Maureen lives with her mother. At home, duties include carrying water, gathering firewood and teaching others. Her mother is sometimes employed as a laborer.
Singing, telling stories and walking are Maureen's favorite activities. In high school her performance is average and she also regularly attends Bible class and youth group.
Because of your sponsorship, Maureen will have new opportunities to learn and grow physically, mentally, and spiritually. Thank you for your concern and prayers.
Maureen lives in the hillside community of Kisasa, home to approximately 3,400 residents. Typical houses are constructed of dirt floors, clay walls and corrugated tin roofs. The primary ethnic group is Bakiga and the most commonly spoken language is Rukiga.
The regional diet consists of maize, beans, sorghum and potatoes. Common health problems in this area include malaria, typhoid, malnutrition and HIV/AIDS. Most adults in Kisasa work as subsistence farmers and earn the equivalent of $12 per month. This community needs electricity, water, scholastic materials, roads and health centers.

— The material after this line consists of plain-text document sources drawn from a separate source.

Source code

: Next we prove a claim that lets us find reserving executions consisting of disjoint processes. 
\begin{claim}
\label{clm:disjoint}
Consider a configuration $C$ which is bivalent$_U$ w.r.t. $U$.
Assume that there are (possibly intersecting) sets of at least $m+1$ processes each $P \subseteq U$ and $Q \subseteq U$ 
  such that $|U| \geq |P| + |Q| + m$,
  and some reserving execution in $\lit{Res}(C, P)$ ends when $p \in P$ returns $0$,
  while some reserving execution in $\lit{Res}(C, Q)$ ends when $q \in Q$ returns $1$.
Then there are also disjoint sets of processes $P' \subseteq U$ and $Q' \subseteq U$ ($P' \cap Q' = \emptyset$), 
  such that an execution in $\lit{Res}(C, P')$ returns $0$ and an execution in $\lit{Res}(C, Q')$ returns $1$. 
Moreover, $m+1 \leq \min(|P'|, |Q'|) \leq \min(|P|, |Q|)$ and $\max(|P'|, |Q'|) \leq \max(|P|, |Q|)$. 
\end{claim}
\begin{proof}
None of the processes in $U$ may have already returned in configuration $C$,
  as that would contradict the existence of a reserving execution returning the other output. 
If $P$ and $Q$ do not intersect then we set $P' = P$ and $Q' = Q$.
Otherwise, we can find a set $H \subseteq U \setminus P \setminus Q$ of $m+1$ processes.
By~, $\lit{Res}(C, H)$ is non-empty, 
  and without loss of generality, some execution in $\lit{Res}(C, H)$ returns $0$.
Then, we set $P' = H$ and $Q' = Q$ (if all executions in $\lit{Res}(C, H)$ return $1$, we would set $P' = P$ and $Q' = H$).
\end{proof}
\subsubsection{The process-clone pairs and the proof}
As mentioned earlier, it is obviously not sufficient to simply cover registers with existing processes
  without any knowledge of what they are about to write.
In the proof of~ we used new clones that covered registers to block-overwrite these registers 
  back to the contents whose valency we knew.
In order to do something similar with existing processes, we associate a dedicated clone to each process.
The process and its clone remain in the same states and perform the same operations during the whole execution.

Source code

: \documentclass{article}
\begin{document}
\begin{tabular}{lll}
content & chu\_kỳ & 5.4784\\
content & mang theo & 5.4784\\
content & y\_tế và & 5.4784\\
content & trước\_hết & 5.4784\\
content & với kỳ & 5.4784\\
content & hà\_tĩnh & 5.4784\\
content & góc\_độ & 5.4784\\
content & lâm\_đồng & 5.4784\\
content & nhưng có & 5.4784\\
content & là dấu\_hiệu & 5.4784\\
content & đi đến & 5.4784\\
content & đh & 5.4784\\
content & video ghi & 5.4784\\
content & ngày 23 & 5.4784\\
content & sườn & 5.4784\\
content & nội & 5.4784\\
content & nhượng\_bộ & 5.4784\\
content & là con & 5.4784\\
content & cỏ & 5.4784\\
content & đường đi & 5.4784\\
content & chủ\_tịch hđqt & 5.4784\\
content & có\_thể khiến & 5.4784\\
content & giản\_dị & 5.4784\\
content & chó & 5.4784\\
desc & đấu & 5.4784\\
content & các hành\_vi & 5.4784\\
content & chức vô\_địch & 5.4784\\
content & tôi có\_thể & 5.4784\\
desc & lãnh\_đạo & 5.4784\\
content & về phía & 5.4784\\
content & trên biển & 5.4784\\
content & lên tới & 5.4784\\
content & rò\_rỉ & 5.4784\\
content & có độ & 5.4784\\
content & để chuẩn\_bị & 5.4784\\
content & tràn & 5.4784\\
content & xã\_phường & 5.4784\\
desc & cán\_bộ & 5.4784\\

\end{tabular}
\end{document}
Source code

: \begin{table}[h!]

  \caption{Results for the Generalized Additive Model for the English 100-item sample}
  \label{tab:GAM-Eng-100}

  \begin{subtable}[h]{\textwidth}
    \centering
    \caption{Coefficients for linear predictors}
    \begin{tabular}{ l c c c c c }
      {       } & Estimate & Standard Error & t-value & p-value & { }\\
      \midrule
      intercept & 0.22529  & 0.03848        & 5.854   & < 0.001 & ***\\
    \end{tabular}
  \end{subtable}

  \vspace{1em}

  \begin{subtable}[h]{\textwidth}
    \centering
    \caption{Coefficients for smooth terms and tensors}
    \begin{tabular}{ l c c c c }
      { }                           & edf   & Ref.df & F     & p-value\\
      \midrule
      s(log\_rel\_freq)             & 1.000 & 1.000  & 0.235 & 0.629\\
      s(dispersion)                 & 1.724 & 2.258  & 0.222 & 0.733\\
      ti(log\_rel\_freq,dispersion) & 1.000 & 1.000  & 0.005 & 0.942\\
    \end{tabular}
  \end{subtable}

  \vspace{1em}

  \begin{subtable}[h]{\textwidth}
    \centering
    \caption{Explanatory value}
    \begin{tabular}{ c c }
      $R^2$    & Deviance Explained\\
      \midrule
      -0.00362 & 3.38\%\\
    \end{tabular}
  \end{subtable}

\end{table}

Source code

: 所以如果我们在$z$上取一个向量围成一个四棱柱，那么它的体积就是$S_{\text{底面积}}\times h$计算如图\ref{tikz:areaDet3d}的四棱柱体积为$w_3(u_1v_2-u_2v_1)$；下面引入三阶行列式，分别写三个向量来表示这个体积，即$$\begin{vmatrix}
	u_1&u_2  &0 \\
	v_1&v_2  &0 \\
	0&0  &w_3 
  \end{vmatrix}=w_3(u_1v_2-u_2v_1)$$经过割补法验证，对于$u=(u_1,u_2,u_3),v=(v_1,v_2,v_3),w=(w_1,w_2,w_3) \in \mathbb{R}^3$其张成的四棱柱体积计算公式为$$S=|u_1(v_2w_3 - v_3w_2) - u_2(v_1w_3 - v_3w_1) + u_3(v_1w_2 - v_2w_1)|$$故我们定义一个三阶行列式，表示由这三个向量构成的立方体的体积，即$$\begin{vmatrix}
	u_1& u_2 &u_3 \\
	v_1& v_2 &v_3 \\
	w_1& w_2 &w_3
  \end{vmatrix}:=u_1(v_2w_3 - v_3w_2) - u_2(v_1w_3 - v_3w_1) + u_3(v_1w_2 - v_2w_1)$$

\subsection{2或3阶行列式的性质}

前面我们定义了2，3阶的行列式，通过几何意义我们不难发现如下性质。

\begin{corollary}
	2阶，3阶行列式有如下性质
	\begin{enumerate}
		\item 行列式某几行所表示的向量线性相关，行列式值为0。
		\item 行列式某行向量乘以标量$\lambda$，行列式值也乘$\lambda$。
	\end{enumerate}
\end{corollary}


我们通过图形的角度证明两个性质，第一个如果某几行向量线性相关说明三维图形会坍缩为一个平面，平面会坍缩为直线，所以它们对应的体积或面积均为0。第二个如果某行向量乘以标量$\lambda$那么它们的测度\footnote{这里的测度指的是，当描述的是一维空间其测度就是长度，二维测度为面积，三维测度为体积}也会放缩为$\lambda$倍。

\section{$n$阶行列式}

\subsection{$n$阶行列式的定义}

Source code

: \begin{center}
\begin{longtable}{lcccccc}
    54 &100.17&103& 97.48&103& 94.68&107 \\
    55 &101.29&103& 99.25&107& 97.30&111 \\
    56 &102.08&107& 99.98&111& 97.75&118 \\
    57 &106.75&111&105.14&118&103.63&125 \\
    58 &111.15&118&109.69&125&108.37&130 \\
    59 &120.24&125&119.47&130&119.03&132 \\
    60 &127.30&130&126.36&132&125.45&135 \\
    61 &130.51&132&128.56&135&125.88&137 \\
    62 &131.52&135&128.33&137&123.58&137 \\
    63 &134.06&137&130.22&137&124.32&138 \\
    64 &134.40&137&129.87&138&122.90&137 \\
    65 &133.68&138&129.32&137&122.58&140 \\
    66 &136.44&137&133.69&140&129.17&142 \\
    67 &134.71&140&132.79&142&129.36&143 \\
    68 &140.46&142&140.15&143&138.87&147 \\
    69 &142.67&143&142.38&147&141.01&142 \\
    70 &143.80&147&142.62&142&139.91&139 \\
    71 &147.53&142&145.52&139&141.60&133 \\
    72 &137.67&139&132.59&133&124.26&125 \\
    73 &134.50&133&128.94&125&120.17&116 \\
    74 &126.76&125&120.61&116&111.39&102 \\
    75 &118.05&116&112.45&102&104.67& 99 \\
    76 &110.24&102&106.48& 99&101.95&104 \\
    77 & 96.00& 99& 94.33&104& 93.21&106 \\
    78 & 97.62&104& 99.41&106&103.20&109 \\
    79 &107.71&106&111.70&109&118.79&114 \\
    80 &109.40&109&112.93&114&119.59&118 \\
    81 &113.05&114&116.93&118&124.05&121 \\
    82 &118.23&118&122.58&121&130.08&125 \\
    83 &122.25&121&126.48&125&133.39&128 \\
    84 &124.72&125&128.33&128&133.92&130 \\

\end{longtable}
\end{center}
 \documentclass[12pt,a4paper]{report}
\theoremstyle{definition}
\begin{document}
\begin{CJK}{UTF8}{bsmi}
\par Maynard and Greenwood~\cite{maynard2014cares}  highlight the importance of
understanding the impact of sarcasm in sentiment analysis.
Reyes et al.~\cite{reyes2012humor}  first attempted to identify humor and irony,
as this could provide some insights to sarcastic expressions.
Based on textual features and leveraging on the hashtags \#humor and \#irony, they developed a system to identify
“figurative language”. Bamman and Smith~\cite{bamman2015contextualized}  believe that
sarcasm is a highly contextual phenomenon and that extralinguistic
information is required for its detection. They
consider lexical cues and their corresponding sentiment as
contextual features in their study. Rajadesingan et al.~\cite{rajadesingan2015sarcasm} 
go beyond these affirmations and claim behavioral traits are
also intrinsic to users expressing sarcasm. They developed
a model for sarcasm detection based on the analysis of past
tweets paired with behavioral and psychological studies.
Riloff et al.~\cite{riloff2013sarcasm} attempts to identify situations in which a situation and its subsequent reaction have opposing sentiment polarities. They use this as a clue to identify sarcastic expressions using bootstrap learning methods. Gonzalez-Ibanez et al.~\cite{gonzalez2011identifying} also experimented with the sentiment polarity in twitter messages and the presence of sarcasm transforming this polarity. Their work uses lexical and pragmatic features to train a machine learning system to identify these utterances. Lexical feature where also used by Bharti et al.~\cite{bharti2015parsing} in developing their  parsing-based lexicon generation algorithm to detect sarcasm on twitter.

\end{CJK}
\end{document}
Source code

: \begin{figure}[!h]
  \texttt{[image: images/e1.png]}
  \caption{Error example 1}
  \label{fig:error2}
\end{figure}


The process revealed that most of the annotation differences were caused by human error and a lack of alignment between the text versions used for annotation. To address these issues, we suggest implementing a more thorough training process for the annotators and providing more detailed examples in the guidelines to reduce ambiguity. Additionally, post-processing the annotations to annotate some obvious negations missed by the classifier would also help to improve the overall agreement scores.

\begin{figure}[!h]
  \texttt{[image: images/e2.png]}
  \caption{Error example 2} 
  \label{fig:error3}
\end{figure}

Your sponsorship allows the staff of Kisasa Child Development Center to provide Maureen with Bible studies, health screenings, hygiene and health education, indoor and outdoor games, community service opportunities, tuition, shoes, mattresses and mosquito nets. The center staff will also provide health and hygiene education and positive parenting training for the parents or guardians of Maureen.
Straddling the equator, Uganda has a diverse terrain with plains, forests, lakes, swamps and mountains. Much of the south is forested and most of the north is grassland. The country's high altitude moderates the tropical climate. The population is largely rural; its density is highest in the south.
Uganda is made up of a hodgepodge of African natives where no one ethnic group dominates. Forty-two percent of Ugandans are Protestant, almost another forty-two percent are Catholic, and about twelve percent are Muslim. English is the official language and other languages, such as Luganda, are used for small-scale commerce. Sub-Saharan Africa, where Uganda lies, bears the heaviest burden of the AIDS epidemic. In this region approximately 22 million children and adults are living with HIV/AIDS; approximately 940,000 of these are Ugandan.
By the fifteenth century, the Buganda kingdom ruled much of what is now central Uganda. European explorers entered the area in 1862. Following civil war, a British protectorate took control in 1896. Independence movements of the 1950s came to fruition in 1962 when Uganda was granted self-rule. In 1971, army commander Idi Amin took control through a coup, looting the country and killing an estimated 300,000 during an eight-year reign of terror. An invasion by the Tanzanian army in 1979 overthrew Amin and the country went through a period of instability where governments arose and were overthrown. In 1986, Yoweri Museveni and his National Resistance Army took over the leadership after a brief war; he is the current leader. Since then, Uganda's economy has strengthened and the government has remained stable but the 1990s have seen a rise in insurgency in the north.